Strong winds that built even stronger lungs, I have learned to inhale ice
and somehow not die.
Tell me, is that not extraordinary? I am such a summer thing. Yet I have remained. I have lived to see the sun again
I left to find a home
outside of what felt comfortable to me
and I found that home in me
like a season I had never seen
I was not lost. Or running.
I just needed to relocate my being.
Just needed to fly without fear, trust my heart’s navigation
this beating compass has never failed me.
I am here.
Right where I need to be.
I am so
— Aman Batra
For some reason this piece resonated with me. Maybe it’s because I’ve had to endure New England’s winter recently. Or maybe it was the concept of finding a home within myself.

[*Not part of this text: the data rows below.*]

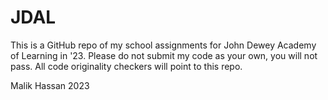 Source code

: # JDAL
This is a GitHub repo of my school assignments for John Dewey Academy of Learning in '23.
Please do not submit my code as your own, you will not pass. All code originality checkers will point to this repo.

Malik Hassan
2023
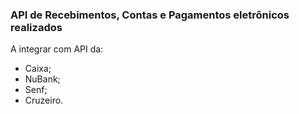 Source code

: ### API de Recebimentos, Contas e Pagamentos eletrônicos realizados

A integrar com API da:
- Caixa;
- NuBank;
- Senf;
- Cruzeiro.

For some reason I remembered The Alchemist and how people liked it not because of all the surreal mystical scenes but because of the concept that, “Wherever your heart is, there’s your treasure.” And how this Santiago had to go on this adventure to find his treasure only to discover that it was back home.
Things go full circle sometimes. Not always. Sometimes. And when it does, you find yourself thinking, why am I surprised by this when I’ve been here before? But that’s the nature of 360-degree changes. Talking about changes, when people make decisions, it’s very easy to assume that situations are going to stay the same, but we fail to see the transient nature of life. No, let me rephrase that. We don’t fail to see the transience, we choose to ignore it. People change with time, circumstances change with time, you change with time.
That’s the main reason why I don’t value the idea of promises much. I don’t make them, and don’t expect to receive them. How can you make a promise when there’s so much uncertainty in life? Uncertainty gives birth to worry and worry is not healthy. I would know because I’m a chronic worrier and I’ve had to collect techniques through my life to deal with it.
The easiest one?
Look at the stars.
Ok, I know we live in cities nowadays, so finding the stars might be hard. Find the moon instead. Actually looking up at the sky might be enough. Or imagining you’re looking up at the sky might be enough. God knows I’ve seen many variations of the sky. Downcast, foggy, clear blue, gradations of color associated with sunrises and sunsets. But all skies have this in common; not only do they make you breathless with awe, they inspire you to paint them with your dreams. They also make you get over yourself, because seriously, the world doesn’t revolve around you. If you think about it, you’re the only person thinking about you. Nobody really thinks about you as much as you think, and that feeling of insignificance can be surprisingly liberating.
You know the problem with us people. A lot of times we want to understand why. “I did everything right. I followed all the rules. Why did this happen to me?” We seek closure when it comes to some of our personal life narratives, and thinking about it wastes a lot of mental energy, and time. Someone I know once told me, “It took me a decade and a trip half-way across the globe to find closure.” And since then I’ve learned that some answers don’t appear to us immediately. They take time. Maybe ten years, maybe never. Maybe I need to take that trip half-way across the globe, but dude, where’s the money?
It doesn’t matter. Until the answer appears to us, just let it go and move on.